+
+(*D
+D[retr-1]
+Look for example the type of `a`. The command `nchange in a with A`
+would fail because of the missing η-conversion rule. We have thus
+to pattern match over `A` and introduce its pieces.
+
+D[retr-2]
+Now the system accepts that the type of `a` is the fist component
+of the axiom set, now called `S`. Unfolding definitions in `H` we discover
+there is still some work to do.
+
+D[retr-3]
+To use the equation defining `b` we have to eliminate `H`. Unfolding
+definitions in `x` tell us there is still something to do. The `nrewrite`
+tactic is a shortcut for the elimination principle of the equality.

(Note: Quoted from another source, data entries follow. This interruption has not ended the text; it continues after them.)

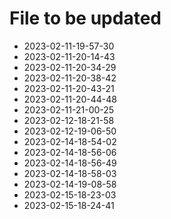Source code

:# File to be updated
- 2023-02-11-19-57-30
- 2023-02-11-20-14-43
- 2023-02-11-20-34-29
- 2023-02-11-20-38-42
- 2023-02-11-20-43-21
- 2023-02-11-20-44-48
- 2023-02-11-21-00-25
- 2023-02-12-18-21-58
- 2023-02-12-19-06-50
- 2023-02-14-18-54-02
- 2023-02-14-18-56-06
- 2023-02-14-18-56-49
- 2023-02-14-18-58-03
- 2023-02-14-19-08-58
- 2023-02-15-18-23-03
- 2023-02-15-18-24-41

+It accepts an additional argument `<` or `>` to rewrite left-to-right
+or right-to-left.
+
+D[retr-4]
+We defined `𝐝` to be the first projection of `x`, thus we have to
+eliminate `x` to actually compute `𝐝`.
+
+The remaining part of the proof it not interesting and poses no
+new problems.
+
+D*)
+
+(*D
+
+We then define the inductive type of ordinals, parametrized over an axiom
+set. We also attach some notations to the constructors.
+
+D*)
+
+ninductive Ord (A : nAx) : Type[0] ≝
+ | oO : Ord A
+ | oS : Ord A → Ord A
+ | oL : ∀a:A.∀i.∀f:𝐃 a i → Ord A. Ord A.
+
+notation "0" non associative with precedence 90 for @{ 'oO }.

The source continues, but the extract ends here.